That was surprisingly easy wasn't it?

MySQL is good like that for the simple jobs, but of course we're a long way from finished since at this stage all we have is what looks like two tables in a spreadsheet.

So now we turn to PHP.

Remember from our previous exposure, we described PHP as the glue that could connect parts of web pages together. In this case we will use it to glue our MySQL database to our JavaScript.

What we need it to do is to carry out our queries and return the information in a format that d3.js can understand. In this instance we will select JSON as it's probably the most ubiquitous and it suits the format of our original manual data.

Let's cut to the chase and look at the code that we'll use.
<?php
    $username = "homedbuser"; 
    $password = "homedbuser";   
    $host = "localhost";
    $database="homedb";
    
    $server = mysql_connect($host, $username, $password);
    $connection = mysql_select_db($database, $server);

    $myquery = "
SELECT DISTINCT(`source`) AS name FROM `sankey1`
UNION
SELECT DISTINCT(`target`) AS name FROM `sankey1`
GROUP BY name
";
    $query = mysql_query($myquery);
    
    if ( ! $myquery ) {
        echo mysql_error();
        die;
    }
    
    $nodes = array();
    
    for ($x = 0; $x < mysql_num_rows($query); $x++) {
        $nodes[] = mysql_fetch_assoc($query);
    }

    $myquery = "
SELECT `source` AS source, `target`  as target, COUNT(*) as value 
FROM `sankey1`
GROUP BY source, target 
";
    $query = mysql_query($myquery);
    
    if ( ! $myquery ) {
        echo mysql_error();
       die;
    }
    
    $links = array();
    
    for ($x = 0; $x < mysql_num_rows($query); $x++) {
        $links[] = mysql_fetch_assoc($query);
    }

echo "{";
echo '"links": ', json_encode($links), "\n";
echo ',"nodes": ', json_encode($nodes), "\n";
echo "}";

    mysql_close($server);
?>
Astute readers will recognise that this is very similar to the script that we used to extract data from the MySQL database for generating a simple line graph.
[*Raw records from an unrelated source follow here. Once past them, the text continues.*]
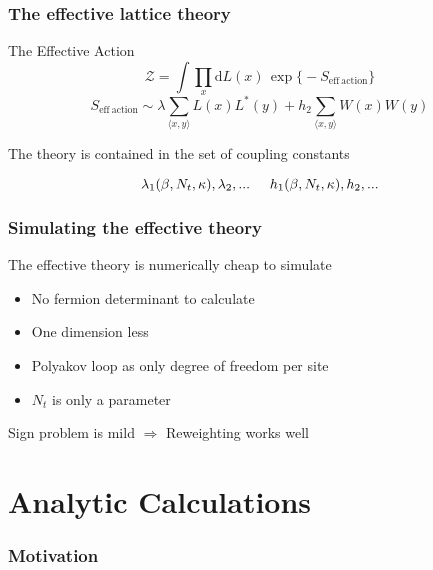 \documentclass[12pt,a4paper,dvipsnames,usenames]{beamer}
\begin{document}
\begin{frame}
  \frametitle{The effective lattice theory}

  \begin{alertblock}{The Effective Action}
    \[
      \mathcal{Z} = \int \prod_x \mathrm{d} L(x) \, \exp \big\{ \minus S_{\mathrm{eff \: action}} \big\}
    \]
    \[
      S_{\mathrm{eff \: action}} \sim \lambda \sum_{\langle x, y \rangle} L(x) L^*(y) + h_2\sum_{\langle x, y \rangle} W(x) W(y)
    \]
  \end{alertblock}

  \vspace{1em}

  The theory is contained in the set of coupling constants

  \[
    \lambda_1(\beta, N_t, \kappa), \lambda_2, ... \hspace{.5cm} h_1(\beta,N_t,\kappa), h_2, ...
  \]

\end{frame}

\begin{frame}
  \frametitle{Simulating the effective theory}

  The effective theory is numerically cheap to simulate

  \vspace{.5cm}

  \begin{itemize}
    \setlength\itemsep{.5em}
    \item No fermion determinant to calculate
    \item One dimension less
    \item Polyakov loop as only degree of freedom per site
    \item $N_t$ is only a parameter
  \end{itemize}

  \vspace{.5cm}

  Sign problem is mild \;$\Rightarrow$\; Reweighting works well
  
  
\end{frame}

\section{Analytic Calculations}
\sectionframe

\begin{frame}
  \frametitle{Motivation}

  {\centering
    
    \par}

  
\end{frame}
\end{document}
If you haven't checked it out, and you're unfamiliar with PHP, you will want to read that section first.

We declare all the appropriate variables that we will then use to connect to the database, then we connect to the database and run our query.

After that we store the nodes data in an array called `$nodes`.

Then we run our second query (we don't close the connection to the database since we're not finished with it yet).

The second query returns the link results into a second array called `$links` (pretty imaginative).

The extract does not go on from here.